Only the lines below between the ones containing "[ 'Brad Pitt', 'Johnny" and "in cui ogni", inclusive, are to be reproduced, each exactly as it stands.
(Beginning of Exercise inputs)
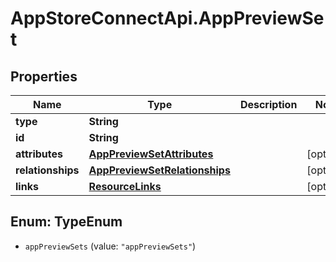 # AppStoreConnectApi.AppPreviewSet

## Properties

Name | Type | Description | Notes
------------ | ------------- | ------------- | -------------
**type** | **String** |  | 
**id** | **String** |  | 
**attributes** | [**AppPreviewSetAttributes**](AppPreviewSetAttributes.md) |  | [optional] 
**relationships** | [**AppPreviewSetRelationships**](AppPreviewSetRelationships.md) |  | [optional] 
**links** | [**ResourceLinks**](ResourceLinks.md) |  | [optional] 



## Enum: TypeEnum


* `appPreviewSets` (value: `"appPreviewSets"`)




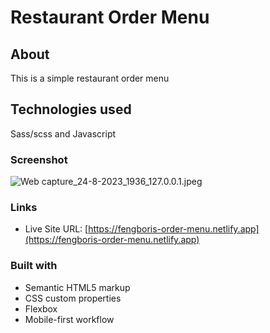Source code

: # Restaurant Order Menu

## About

This is a simple restaurant order menu

## Technologies used

Sass/scss and Javascript

### Screenshot

![Web capture_24-8-2023_1936_127.0.0.1.jpeg](Web20%capture_24-8-2023_1936_127.0.0.1.jpeg)

### Links

- Live Site URL: [https://fengboris-order-menu.netlify.app](https://fengboris-order-menu.netlify.app)

### Built with

- Semantic HTML5 markup
- CSS custom properties
- Flexbox
- Mobile-first workflow
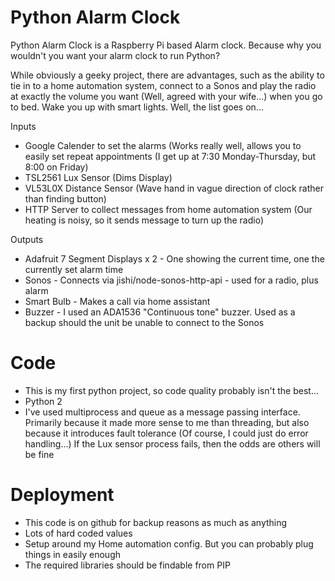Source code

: # Python Alarm Clock 

Python Alarm Clock is a Raspberry Pi based Alarm clock. Because why you wouldn't you want your alarm clock to run Python? 

While obviously a geeky project, there are advantages, such as the ability to tie in to a home automation system, connect to a Sonos and play the radio at exactly the volume you want (Well, agreed with your wife...) when you go to bed. Wake you up with smart lights. Well, the list goes on...

Inputs

  - Google Calender to set the alarms (Works really well, allows you to easily set repeat appointments (I get up at 7:30 Monday-Thursday, but 8:00 on Friday) 
  - TSL2561 Lux Sensor (Dims Display)
  - VL53L0X Distance Sensor (Wave hand in vague direction of clock rather than finding button)
  - HTTP Server to collect messages from home automation system (Our heating is noisy, so it sends message to turn up the radio)

Outputs

  - Adafruit 7 Segment Displays x 2 - One showing the current time, one the currently set alarm time
  - Sonos - Connects via jishi/node-sonos-http-api - used for a radio, plus alarm
  - Smart Bulb - Makes a call via home assistant
  - Buzzer - I used an ADA1536 "Continuous tone" buzzer. Used as a backup should the unit be unable to connect to the Sonos


# Code

  - This is my first python project, so code quality probably isn't the best...
  - Python 2
  - I've used multiprocess and queue as a message passing interface. Primarily because it made more sense to me than threading, but also because it introduces fault tolerance (Of course, I could just do error handling...) If the Lux sensor process fails, then the odds are others will be fine

# Deployment
  - This code is on github for backup reasons as much as anything
  - Lots of hard coded values
  - Setup around my Home automation config. But you can probably plug things in easily enough
  - The required libraries should be findable from PIP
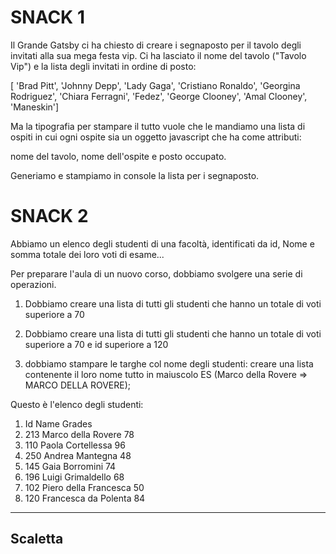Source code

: # SNACK 1

Il Grande Gatsby ci ha chiesto di creare i segnaposto per il tavolo degli
invitati alla sua mega festa vip. Ci ha lasciato il nome del tavolo ("Tavolo
Vip") e la lista degli invitati in ordine di posto:

[ 'Brad Pitt', 'Johnny Depp', 'Lady Gaga', 'Cristiano Ronaldo', 'Georgina
Rodriguez', 'Chiara Ferragni', 'Fedez', 'George Clooney', 'Amal Clooney',
'Maneskin']

Ma la tipografia per stampare il tutto vuole che le mandiamo una lista di ospiti
in cui ogni ospite sia un oggetto javascript che ha come attributi:

nome del tavolo, nome dell'ospite e posto occupato.

Generiamo e stampiamo in console la lista per i segnaposto.

# SNACK 2

Abbiamo un elenco degli studenti di una facoltà, identificati da id, Nome e
somma totale dei loro voti di esame...

Per preparare l'aula di un nuovo corso, dobbiamo svolgere una serie di
operazioni.

1. Dobbiamo creare una lista di tutti gli studenti che hanno un totale di voti
   superiore a 70

2. Dobbiamo creare una lista di tutti gli studenti che hanno un totale di voti
   superiore a 70 e id superiore a 120

3. dobbiamo stampare le targhe col nome degli studenti: creare una lista
   contenente il loro nome tutto in maiuscolo ES (Marco della Rovere => MARCO
   DELLA ROVERE);

Questo è l'elenco degli studenti:

1. Id Name Grades
2. 213 Marco della Rovere 78
3. 110 Paola Cortellessa 96
4. 250 Andrea Mantegna 48
5. 145 Gaia Borromini 74
6. 196 Luigi Grimaldello 68
7. 102 Piero della Francesca 50
8. 120 Francesca da Polenta 84

<hr>

## Scaletta
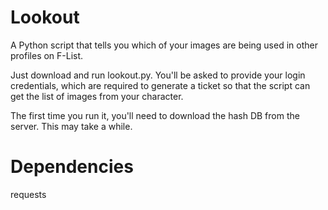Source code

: # Lookout
A Python script that tells you which of your images are being used in other profiles on F-List.

Just download and run lookout.py. You'll be asked to provide your login credentials, which are required to generate a ticket so that the script can get the list of images from your character.

The first time you run it, you'll need to download the hash DB from the server. This may take a while.

# Dependencies
requests
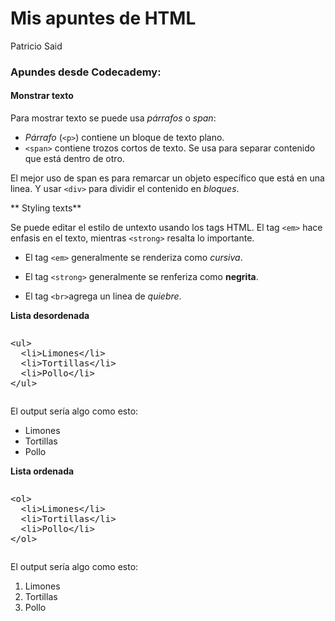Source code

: Mis apuntes de HTML
================
Patricio Said

### Apundes desde Codecademy:

#### Monstrar texto

Para mostrar texto se puede usa *párrafos* o *span*:

-   *Párrafo* (`<p>`) contiene un bloque de texto plano.
-   `<span>` contiene trozos cortos de texto. Se usa para separar contenido que está dentro de otro.

El mejor uso de span es para remarcar un objeto específico que está en una linea. Y usar `<div>` para dividir el contenido en *bloques*.

\*\* Styling texts\*\*

Se puede editar el estilo de untexto usando los tags HTML. El tag `<em>` hace enfasis en el texto, mientras `<strong>` resalta lo importante.

-   El tag `<em>` generalmente se renderiza como *cursiva*.
-   El tag `<strong>` generalmente se renferiza como **negrita**.

-   El tag `<br>`agrega un linea de *quiebre*.

**Lista desordenada**

<pre><xmp><ul>
  <li>Limones</li>
  <li>Tortillas</li>
  <li>Pollo</li>
</ul></xmp></pre>
El output sería algo como esto:

-   Limones
-   Tortillas
-   Pollo

**Lista ordenada**

<pre><xmp><ol>
  <li>Limones</li>
  <li>Tortillas</li>
  <li>Pollo</li>
</ol></xmp></pre>
El output sería algo como esto:

1.  Limones
2.  Tortillas
3.  Pollo
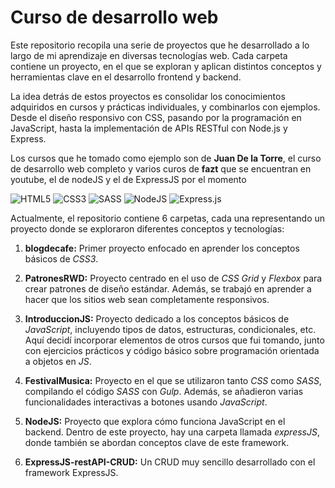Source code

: # Curso de desarrollo web
Este repositorio recopila una serie de proyectos que he desarrollado a lo largo de mi aprendizaje en diversas tecnologías web. Cada carpeta contiene un proyecto, en el que se exploran y aplican distintos conceptos y herramientas clave en el desarrollo frontend y backend.

La idea detrás de estos proyectos es consolidar los conocimientos adquiridos en cursos y prácticas individuales, y combinarlos con ejemplos. Desde el diseño responsivo con CSS, pasando por la programación en JavaScript, hasta la implementación de APIs RESTful con Node.js y Express.

Los cursos que he tomado como ejemplo son de **Juan De la Torre**, el curso de desarrollo web completo y varios curos de **fazt** que se encuentran en youtube, el de nodeJS y el de ExpressJS por el momento

![HTML5](https://img.shields.io/badge/html5-%23E34F26.svg?style=for-the-badge&logo=html5&logoColor=white) ![CSS3](https://img.shields.io/badge/css3-%231572B6.svg?style=for-the-badge&logo=css3&logoColor=white) ![SASS](https://img.shields.io/badge/SASS-hotpink.svg?style=for-the-badge&logo=SASS&logoColor=white) 	![NodeJS](https://img.shields.io/badge/node.js-6DA55F?style=for-the-badge&logo=node.js&logoColor=white) ![Express.js](https://img.shields.io/badge/express.js-%23404d59.svg?style=for-the-badge&logo=express&logoColor=%2361DAFB)

Actualmente, el repositorio contiene 6 carpetas, cada una representando un proyecto donde se exploraron diferentes conceptos y tecnologías:

1. **blogdecafe:** Primer proyecto enfocado en aprender los conceptos básicos de *CSS3*.

2. **PatronesRWD:** Proyecto centrado en el uso de *CSS Grid* y *Flexbox* para crear patrones de diseño estándar. Además, se trabajó en aprender a hacer que los sitios web sean completamente responsivos.

3. **IntroduccionJS:** Proyecto dedicado a los conceptos básicos de *JavaScript*, incluyendo tipos de datos, estructuras, condicionales, etc. Aquí decidí incorporar elementos de otros cursos que fui tomando, junto con ejercicios prácticos y código básico sobre programación orientada a objetos en *JS*.

4. **FestivalMusica:** Proyecto en el que se utilizaron tanto *CSS* como *SASS*, compilando el código *SASS* con *Gulp*. Además, se añadieron varias funcionalidades interactivas a botones usando *JavaScript*.

5. **NodeJS:** Proyecto que explora cómo funciona JavaScript en el backend. Dentro de este proyecto, hay una carpeta llamada *expressJS*, donde también se abordan conceptos clave de este framework.

6. **ExpressJS-restAPI-CRUD:** Un CRUD muy sencillo desarrollado con el framework ExpressJS.


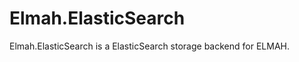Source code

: Elmah.ElasticSearch
===================

Elmah.ElasticSearch is a ElasticSearch storage backend for ELMAH.
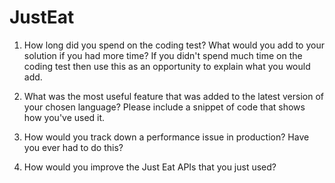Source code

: # JustEat

1.  How long did you spend on the coding test? What would you add to your solution if you had more time? If you didn't spend much time on the coding test then use this as an opportunity to explain what you would add.




2.  What was the most useful feature that was added to the latest version of your chosen language? Please include a snippet of code that shows how you've used it.




3.  How would you track down a performance issue in production? Have you ever had to do this?



4.  How would you improve the Just Eat APIs that you just used?
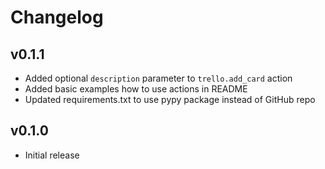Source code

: # Changelog

## v0.1.1

* Added optional `description` parameter to `trello.add_card` action
* Added basic examples how to use actions in README
* Updated requirements.txt to use pypy package instead of GitHub repo

## v0.1.0

* Initial release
(End of Exercise inputs)
__Solution below__.
[ 'Brad Pitt', 'Johnny Depp', 'Lady Gaga', 'Cristiano Ronaldo', 'Georgina
Rodriguez', 'Chiara Ferragni', 'Fedez', 'George Clooney', 'Amal Clooney',
'Maneskin']

Ma la tipografia per stampare il tutto vuole che le mandiamo una lista di ospiti
in cui ogni ospite sia un oggetto javascript che ha come attributi:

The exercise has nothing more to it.